Lì lui e le quaranta persone con cui viaggiava sono stati intercettati dalla polizia libica e sono stati portati in un centro con altre 400 persone. «Non so come si possono chiamare quei posti, carcere, lager, a me non importa la parola. Quello che rimane sono i fatti: quel posto è illegale». Dopo aver tentato di sfondare tutti insieme la porta, le forze libiche li hanno torturati per giorni. Per mesi il suo gruppo è stato fatto spostare avanti e indietro, tra il Sud Sudan e la Libia, come una pallina da ping pong al battito di promesse di tornare indietro. Ma la destinazione non arrivava mai.

«DOVEVAMO ripagare ogni volta, alla fine ho pagato oltre 8mila euro per il mio viaggio», racconta Henok. È stato reso, di fatto, una merce di scambio tra trafficanti di esseri umani. «Lì abbiamo capito che l’obiettivo primario per cui ci avevano trattenuti era commerciale».

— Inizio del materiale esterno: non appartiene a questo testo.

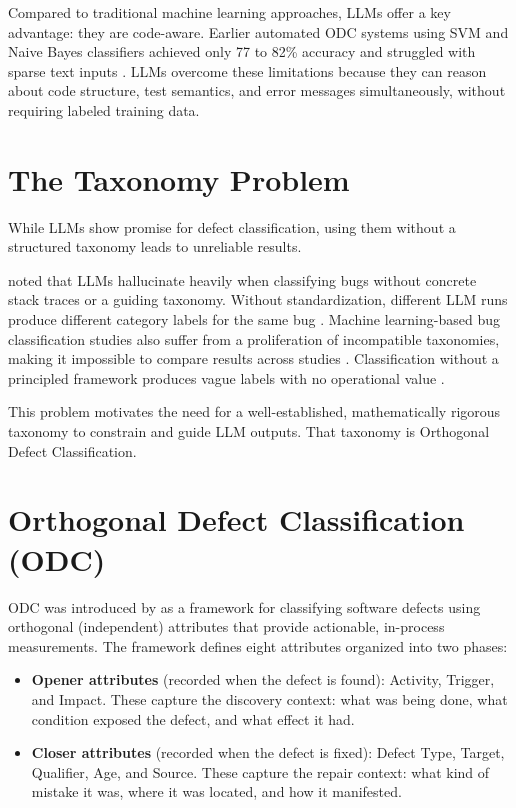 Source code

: \documentclass{iutbscthesis}
\begin{document}
Compared to traditional machine learning approaches, LLMs offer a key advantage: they are code-aware. Earlier automated ODC systems using SVM and Naive Bayes classifiers achieved only 77 to 82\% accuracy and struggled with sparse text inputs \cite{huang2011autoodc, thung2012automatic}. LLMs overcome these limitations because they can reason about code structure, test semantics, and error messages simultaneously, without requiring labeled training data.

\section{The Taxonomy Problem}

While LLMs show promise for defect classification, using them without a structured taxonomy leads to unreliable results.

\textcite{gao2024rcegen} noted that LLMs hallucinate heavily when classifying bugs without concrete stack traces or a guiding taxonomy. Without standardization, different LLM runs produce different category labels for the same bug \cite{koyuncu2025exploring}. Machine learning-based bug classification studies also suffer from a proliferation of incompatible taxonomies, making it impossible to compare results across studies \cite{andrade2025empirical}. Classification without a principled framework produces vague labels with no operational value \cite{thung2012automatic}.

This problem motivates the need for a well-established, mathematically rigorous taxonomy to constrain and guide LLM outputs. That taxonomy is Orthogonal Defect Classification.

\section{Orthogonal Defect Classification (ODC)}

ODC was introduced by \textcite{chillarege1992odc} as a framework for classifying software defects using orthogonal (independent) attributes that provide actionable, in-process measurements. The framework defines eight attributes organized into two phases:

\begin{itemize}
    \item \textbf{Opener attributes} (recorded when the defect is found): Activity, Trigger, and Impact. These capture the discovery context: what was being done, what condition exposed the defect, and what effect it had.
    \item \textbf{Closer attributes} (recorded when the defect is fixed): Defect Type, Target, Qualifier, Age, and Source. These capture the repair context: what kind of mistake it was, where it was located, and how it manifested.
\end{itemize}
\end{document}
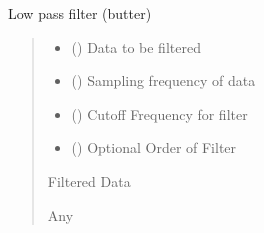 \documentclass[letterpaper,10pt,english]{sphinxmanual}
\begin{document}
\begin{fulllineitems}
\label{\detokenize{BehaviorUtilities:BehaviorUtilities.lowpass_filter}}
\pysigstartsignatures
{}
\pysigstopsignatures
\sphinxAtStartPar
Low pass filter (butter)
\begin{quote}\begin{description}
\begin{itemize}
\item {} 
\sphinxAtStartPar
{} () \textendash{} Data to be filtered

\item {} 
\sphinxAtStartPar
{} () \textendash{} Sampling frequency of data

\item {} 
\sphinxAtStartPar
{} () \textendash{} Cutoff Frequency for filter

\item {} 
\sphinxAtStartPar
{} (\sphinxstyleliteralemphasis{\sphinxupquote{{[}}}\sphinxstyleliteralemphasis{\sphinxupquote{{]}}}) \textendash{} Optional Order of Filter

\end{itemize}

\sphinxAtStartPar
Filtered Data

\sphinxAtStartPar
Any

\end{description}\end{quote}

\end{fulllineitems}
\end{document}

Ora che è salvo vuole far sapere al mondo cosa accade in Libia, dove è rimasto per sette mesi, «perché ci sono ancora troppe persone che in questo momento soffrono». E vuole spronare «soprattutto l’Unhcr a entrare veramente nel territorio per vedere cosa accade, quelli con indosso la maglietta dell’Unhcr sono in realtà libici e fanno accordi tra di loro, oltre a non fare niente quando le persone vengono vendute, torturate e perseguitate»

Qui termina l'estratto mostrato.